2. The method of claim 1, wherein obtaining the plurality of information classes from the data to be verified comprises:

extracting the log data from a game server;

selecting the data to be verified from the log data according to a preset condition, wherein the data to be verified comprises: the method comprises the steps that a plurality of types of action data executed by a plurality of currently collected game characters in the same time dimension are respectively set as an information class.

3. The method of claim 1, further comprising, prior to constructing the detection model by comparing information gains for each of the plurality of information classes:

respectively calculating the information entropy corresponding to each information class according to the occupation proportion of each information class in the plurality of information classes;

setting whether each information class is characterized as abnormal behavior in the game as a judgment condition, and respectively calculating a condition entropy corresponding to each information class;

and calculating the information gain of each information class by adopting the information entropy corresponding to each information class and the conditional entropy corresponding to each information class.

4. The method of claim 1, wherein the processing step further comprises:

creating a surrogate model associated with the detection model if a change in the distribution of action data contained in the plurality of information classes is determined at the current build element, wherein the surrogate model comprises: and detecting all generated construction elements in the model.

5. The method of claim 4, wherein determining, at the current build element, that a change has occurred in a distribution of action data contained in the plurality of information classes comprises:

adding an action attribute value corresponding to each game role in a plurality of currently collected game roles to a sliding window, wherein the action attribute value represents whether an action executed by each game role is abnormal or not;

dividing the sliding window into a first part of sub-windows and a second part of sub-windows;

when the absolute value of the difference value between the first parameter value and the second parameter value is determined to be greater than or equal to a preset threshold value, continuously discarding the latest data added to the sliding window, and determining that the motion data distribution changes until the absolute value is smaller than the preset threshold value, wherein the first parameter value is the average value of the data in the first part of sub-windows, and the second parameter value is the average value of the data in the second part of sub-windows.
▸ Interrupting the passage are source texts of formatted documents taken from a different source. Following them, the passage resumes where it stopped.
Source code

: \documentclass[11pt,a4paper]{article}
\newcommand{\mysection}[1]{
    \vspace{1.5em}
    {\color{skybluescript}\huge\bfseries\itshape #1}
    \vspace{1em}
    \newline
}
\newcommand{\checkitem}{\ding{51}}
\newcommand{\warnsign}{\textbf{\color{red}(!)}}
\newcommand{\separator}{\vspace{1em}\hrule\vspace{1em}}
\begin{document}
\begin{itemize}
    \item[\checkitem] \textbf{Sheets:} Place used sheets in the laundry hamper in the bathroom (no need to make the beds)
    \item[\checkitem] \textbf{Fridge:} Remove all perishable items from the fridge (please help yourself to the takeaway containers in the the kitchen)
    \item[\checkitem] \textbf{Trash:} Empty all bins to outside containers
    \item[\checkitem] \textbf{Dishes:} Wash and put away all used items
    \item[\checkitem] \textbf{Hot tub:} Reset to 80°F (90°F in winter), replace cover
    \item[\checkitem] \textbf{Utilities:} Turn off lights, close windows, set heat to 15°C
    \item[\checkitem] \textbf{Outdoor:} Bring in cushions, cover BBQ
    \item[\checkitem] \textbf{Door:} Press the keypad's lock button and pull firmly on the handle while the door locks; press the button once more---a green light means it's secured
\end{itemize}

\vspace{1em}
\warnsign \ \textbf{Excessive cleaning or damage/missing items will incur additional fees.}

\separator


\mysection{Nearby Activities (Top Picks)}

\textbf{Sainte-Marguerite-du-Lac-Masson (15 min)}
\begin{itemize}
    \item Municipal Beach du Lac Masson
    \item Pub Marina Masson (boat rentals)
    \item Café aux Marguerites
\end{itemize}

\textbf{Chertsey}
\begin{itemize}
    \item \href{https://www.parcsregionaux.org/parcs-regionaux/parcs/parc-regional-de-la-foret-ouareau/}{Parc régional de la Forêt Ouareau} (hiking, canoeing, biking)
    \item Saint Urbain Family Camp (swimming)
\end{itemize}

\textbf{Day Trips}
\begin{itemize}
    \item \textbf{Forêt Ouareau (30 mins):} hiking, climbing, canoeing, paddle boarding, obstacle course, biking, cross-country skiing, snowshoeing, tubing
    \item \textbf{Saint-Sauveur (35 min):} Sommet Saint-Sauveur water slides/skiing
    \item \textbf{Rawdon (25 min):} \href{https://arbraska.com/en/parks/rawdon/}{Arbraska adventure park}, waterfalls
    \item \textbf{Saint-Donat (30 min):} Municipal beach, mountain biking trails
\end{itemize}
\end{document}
6. The method of claim 4, after creating the surrogate model, further comprising:

comparing the detection model with the substitution model by adopting a preset judgment index, wherein the preset judgment index comprises at least one of the following indexes: recall rate, accuracy;

and when the judgment result shows that the substitution model is better than the detection model, replacing the detection model by adopting the substitution model.

7. The method of claim 1, wherein the splitting step further comprises:

after determining the next building element to be generated, acquiring a control command, wherein the control command is used for indicating that the splitting is stopped at the next building element to be generated.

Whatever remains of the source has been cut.